Bravo pour cela ! Pour le talent, par contre, il faudra repasser… Dès l’annonce de sa victoire, une curieuse vague de bonheur a déferlé sur Israël et la diaspora. Tout cela pour une chanson ultra-marketée chantée par une ex participante de télé-réalité dans un concours où l’altérité, le fait d’être femme, homosexuel, noir, juif, musulman, gros, maigre ou roux est devenu un moyen facile d’émouvoir les masses.
Vite, un vote pour celui qui ne nous ressemble pas ! Vite, une voix pour cet autrichien noir (tiens, quelle curiosité !), cette israélienne en surpoids (c’est si amusant !), ce moldave à paillettes, cette chypriote en fauteuil roulant.
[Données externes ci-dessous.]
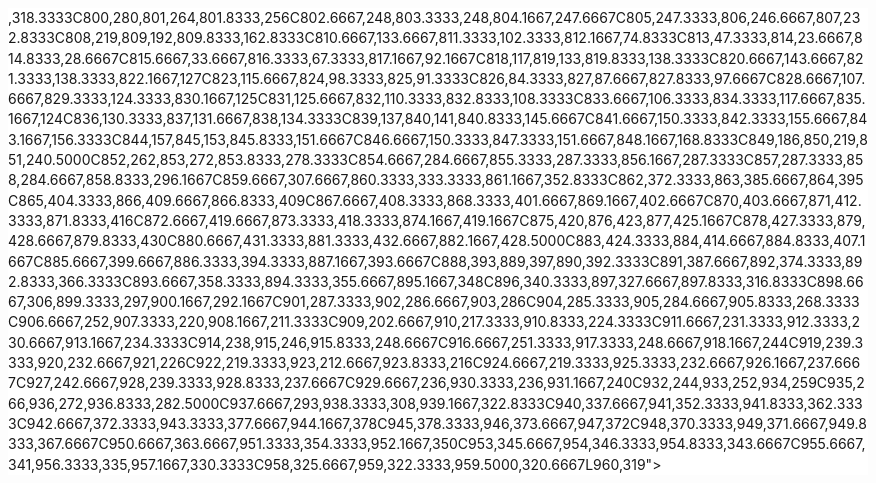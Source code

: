 ,318.3333C800,280,801,264,801.8333,256C802.6667,248,803.3333,248,804.1667,247.6667C805,247.3333,806,246.6667,807,232.8333C808,219,809,192,809.8333,162.8333C810.6667,133.6667,811.3333,102.3333,812.1667,74.8333C813,47.3333,814,23.6667,814.8333,28.6667C815.6667,33.6667,816.3333,67.3333,817.1667,92.1667C818,117,819,133,819.8333,138.3333C820.6667,143.6667,821.3333,138.3333,822.1667,127C823,115.6667,824,98.3333,825,91.3333C826,84.3333,827,87.6667,827.8333,97.6667C828.6667,107.6667,829.3333,124.3333,830.1667,125C831,125.6667,832,110.3333,832.8333,108.3333C833.6667,106.3333,834.3333,117.6667,835.1667,124C836,130.3333,837,131.6667,838,134.3333C839,137,840,141,840.8333,145.6667C841.6667,150.3333,842.3333,155.6667,843.1667,156.3333C844,157,845,153,845.8333,151.6667C846.6667,150.3333,847.3333,151.6667,848.1667,168.8333C849,186,850,219,851,240.5000C852,262,853,272,853.8333,278.3333C854.6667,284.6667,855.3333,287.3333,856.1667,287.3333C857,287.3333,858,284.6667,858.8333,296.1667C859.6667,307.6667,860.3333,333.3333,861.1667,352.8333C862,372.3333,863,385.6667,864,395C865,404.3333,866,409.6667,866.8333,409C867.6667,408.3333,868.3333,401.6667,869.1667,402.6667C870,403.6667,871,412.3333,871.8333,416C872.6667,419.6667,873.3333,418.3333,874.1667,419.1667C875,420,876,423,877,425.1667C878,427.3333,879,428.6667,879.8333,430C880.6667,431.3333,881.3333,432.6667,882.1667,428.5000C883,424.3333,884,414.6667,884.8333,407.1667C885.6667,399.6667,886.3333,394.3333,887.1667,393.6667C888,393,889,397,890,392.3333C891,387.6667,892,374.3333,892.8333,366.3333C893.6667,358.3333,894.3333,355.6667,895.1667,348C896,340.3333,897,327.6667,897.8333,316.8333C898.6667,306,899.3333,297,900.1667,292.1667C901,287.3333,902,286.6667,903,286C904,285.3333,905,284.6667,905.8333,268.3333C906.6667,252,907.3333,220,908.1667,211.3333C909,202.6667,910,217.3333,910.8333,224.3333C911.6667,231.3333,912.3333,230.6667,913.1667,234.3333C914,238,915,246,915.8333,248.6667C916.6667,251.3333,917.3333,248.6667,918.1667,244C919,239.3333,920,232.6667,921,226C922,219.3333,923,212.6667,923.8333,216C924.6667,219.3333,925.3333,232.6667,926.1667,237.6667C927,242.6667,928,239.3333,928.8333,237.6667C929.6667,236,930.3333,236,931.1667,240C932,244,933,252,934,259C935,266,936,272,936.8333,282.5000C937.6667,293,938.3333,308,939.1667,322.8333C940,337.6667,941,352.3333,941.8333,362.3333C942.6667,372.3333,943.3333,377.6667,944.1667,378C945,378.3333,946,373.6667,947,372C948,370.3333,949,371.6667,949.8333,367.6667C950.6667,363.6667,951.3333,354.3333,952.1667,350C953,345.6667,954,346.3333,954.8333,343.6667C955.6667,341,956.3333,335,957.1667,330.3333C958,325.6667,959,322.3333,959.5000,320.6667L960,319"></path></g><g fill="none" stroke-width="6">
Quelle médiocrité, quelle indignité…
Sous-culture
Tout cela pourrait paraître anecdotique. Une victoire dans un divertissement populaire, à une heure de grande écoute. Il n’en est rien. La scène raconte mieux que n’importe quelle tribune comment Israël, par la faute de son Premier Ministre, s’enfonce peu à peu dans une médiocrité jusque ici étrangère à son glorieux héritage. Comment Netanyahu, en somme, banalise la bêtise, se trumpise, et, ce faisant, menace jusqu’à la survie de son pays…
Quelques minutes après l’annonce du résultat, Bibi s’est précipité sur son téléphone. Il a appelé Netta Barzilai pour lui dire, «de vive voix», qu’elle était «la meilleure ambassadrice d’Israël». Les mots sont choisis. Netanyahou ne parle ni d’Amos Gitai, d’Amos Oz, de David Grossman ou de Daniel Barenboim.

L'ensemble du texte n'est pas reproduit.